Allogeneic haematopoietic stem cell transplantation (HSCT) is an important treatment option for several malignant and non-malignant diseases in childhood. However, 40% to 60% of the patients have pulmonary complications after HSCT, which contributes for a significant percentage to transplant-related mortality [9, 25, 27]. These complications are infectious or non-infectious and are classified as early or late depending on whether they occur before or after day 100 after transplantation [12]. Several risk factors for infectious complications including neutropenia and myeloablative therapy [8] have been published, while non-myeloablative conditioning regimen and graft source may predispose for non-infectious pulmonary complications such as pulmonary graft versus host disease (GvHD). Yet, reliable predisposing risk factors have not been established, partly due to insufficient understanding of the exact underlying pathophysiologic mechanisms of these diseases [1, 12]. The most common early-onset non-infectious pulmonary complications include peri-engraftment respiratory distress syndrome (PERDS), idiopathic pneumonia syndrome (IPS) and bronchiolitis obliterans with organising pneumonia (BOOP) [12, 30]. Therefore, measurement of the degree of bronchial inflammation is a potential key for early detection of HSCT-related pulmonary pathology. During inflammatory processes in the lungs, inducible nitric oxide synthase (iNOS) is known to be upregulated, leading physiologically to production of nitric oxide (NO) supporting a non-specific defence against microorganisms. Furthermore, nitric oxide seems to be involved in airway and vascular calibre regulation, finally leading to bronchodilation [14]. Kanamori et al. [15] have shown that fraction of exhaled nitric oxide (FeNO) is elevated in adults with bronchiolitis obliterans after HSCT. We therefore hypothesised that FeNO may be a sensitive marker for early alloimmunologic pulmonary complications also in children and adolescents, but prospective data have not been published yet to support this hypothesis.

Patients and methods

Patients

In this first prospective study, we assessed the prevalence and underlying risk factors of pulmonary complications in paediatric patients after allogeneic bone marrow transplantation or allogeneic peripheral blood stem cell transplantation for malignant or non-malignant diseases at St.

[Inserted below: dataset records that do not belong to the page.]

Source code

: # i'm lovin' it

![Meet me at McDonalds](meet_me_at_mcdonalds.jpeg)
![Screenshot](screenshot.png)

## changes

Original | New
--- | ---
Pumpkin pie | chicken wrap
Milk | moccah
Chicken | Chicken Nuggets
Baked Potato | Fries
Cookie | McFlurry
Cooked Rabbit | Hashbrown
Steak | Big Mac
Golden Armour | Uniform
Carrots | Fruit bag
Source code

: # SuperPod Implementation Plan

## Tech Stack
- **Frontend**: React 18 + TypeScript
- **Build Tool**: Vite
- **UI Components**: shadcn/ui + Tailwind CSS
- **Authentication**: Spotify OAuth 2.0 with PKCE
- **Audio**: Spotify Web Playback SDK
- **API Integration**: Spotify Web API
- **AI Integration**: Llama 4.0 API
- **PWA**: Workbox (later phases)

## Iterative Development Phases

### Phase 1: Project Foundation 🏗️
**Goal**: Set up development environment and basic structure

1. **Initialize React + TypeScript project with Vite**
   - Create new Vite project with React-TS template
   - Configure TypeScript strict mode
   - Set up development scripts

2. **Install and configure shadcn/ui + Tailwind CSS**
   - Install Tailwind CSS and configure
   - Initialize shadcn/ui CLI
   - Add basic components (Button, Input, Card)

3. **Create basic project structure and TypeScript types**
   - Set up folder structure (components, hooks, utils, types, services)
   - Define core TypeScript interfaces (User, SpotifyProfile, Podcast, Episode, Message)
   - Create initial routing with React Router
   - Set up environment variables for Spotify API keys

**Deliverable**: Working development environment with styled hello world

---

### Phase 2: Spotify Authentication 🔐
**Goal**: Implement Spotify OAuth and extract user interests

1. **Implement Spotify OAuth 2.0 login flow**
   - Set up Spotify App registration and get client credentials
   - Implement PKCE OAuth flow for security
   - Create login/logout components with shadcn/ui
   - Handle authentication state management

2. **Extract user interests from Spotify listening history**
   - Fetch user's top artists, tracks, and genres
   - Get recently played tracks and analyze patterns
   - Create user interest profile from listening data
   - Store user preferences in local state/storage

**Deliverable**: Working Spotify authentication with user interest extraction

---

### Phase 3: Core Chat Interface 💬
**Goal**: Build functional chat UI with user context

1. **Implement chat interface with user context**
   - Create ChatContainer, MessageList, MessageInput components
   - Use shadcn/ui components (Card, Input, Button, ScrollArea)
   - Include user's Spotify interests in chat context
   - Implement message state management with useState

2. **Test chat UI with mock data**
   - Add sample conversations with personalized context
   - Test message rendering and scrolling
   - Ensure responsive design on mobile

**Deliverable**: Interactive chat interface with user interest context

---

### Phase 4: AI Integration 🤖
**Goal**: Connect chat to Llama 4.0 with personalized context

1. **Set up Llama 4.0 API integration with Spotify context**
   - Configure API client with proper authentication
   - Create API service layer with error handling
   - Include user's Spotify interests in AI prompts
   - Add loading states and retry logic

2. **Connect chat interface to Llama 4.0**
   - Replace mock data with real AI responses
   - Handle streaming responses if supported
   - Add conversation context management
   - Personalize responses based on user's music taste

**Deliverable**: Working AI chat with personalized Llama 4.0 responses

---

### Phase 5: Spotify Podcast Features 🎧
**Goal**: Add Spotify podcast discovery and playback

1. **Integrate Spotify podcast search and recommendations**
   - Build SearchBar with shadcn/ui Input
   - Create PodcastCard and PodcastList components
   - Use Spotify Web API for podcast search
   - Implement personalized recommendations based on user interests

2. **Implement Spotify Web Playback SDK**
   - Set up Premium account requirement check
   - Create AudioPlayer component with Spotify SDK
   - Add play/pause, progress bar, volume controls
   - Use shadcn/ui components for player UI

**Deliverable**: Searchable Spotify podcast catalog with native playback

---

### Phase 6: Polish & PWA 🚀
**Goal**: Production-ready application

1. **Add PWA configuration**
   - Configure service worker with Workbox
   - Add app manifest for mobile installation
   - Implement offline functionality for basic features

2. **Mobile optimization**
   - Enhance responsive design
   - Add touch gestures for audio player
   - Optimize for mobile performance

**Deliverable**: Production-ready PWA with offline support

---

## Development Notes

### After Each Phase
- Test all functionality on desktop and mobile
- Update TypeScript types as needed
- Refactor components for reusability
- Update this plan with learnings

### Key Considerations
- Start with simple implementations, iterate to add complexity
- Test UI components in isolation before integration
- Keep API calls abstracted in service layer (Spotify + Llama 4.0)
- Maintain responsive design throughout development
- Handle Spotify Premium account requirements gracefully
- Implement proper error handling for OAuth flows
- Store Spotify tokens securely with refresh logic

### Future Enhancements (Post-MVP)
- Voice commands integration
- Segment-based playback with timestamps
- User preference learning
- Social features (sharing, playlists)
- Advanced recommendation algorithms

Anna Children’s Hospital between 1 October 2007 and 30 November 2009. Inclusion criteria were age above 3 years and below 18 years, indication for allogeneic stem cell transplantation and signed informed consent by patients and/or legal guardians. Patients were excluded if they had severe respiratory distress and if they were unable to cooperate or did not comply with the age requirements. We prospectively included 30 consecutive children after allogeneic HSCT: age, 3–17 years (mean 12.79 (±5.2) years); mean BMI, 20.3; 11 female. All these patients had performed a total of four FeNO measurements pre- and post-HSCT. For the underlying diseases and baseline patient characteristics see Table 1; the respective subgroups are displayed in the flow chart of Fig. 1. For all these patients, medical records, spirometric data and radiologic examinations were reviewed.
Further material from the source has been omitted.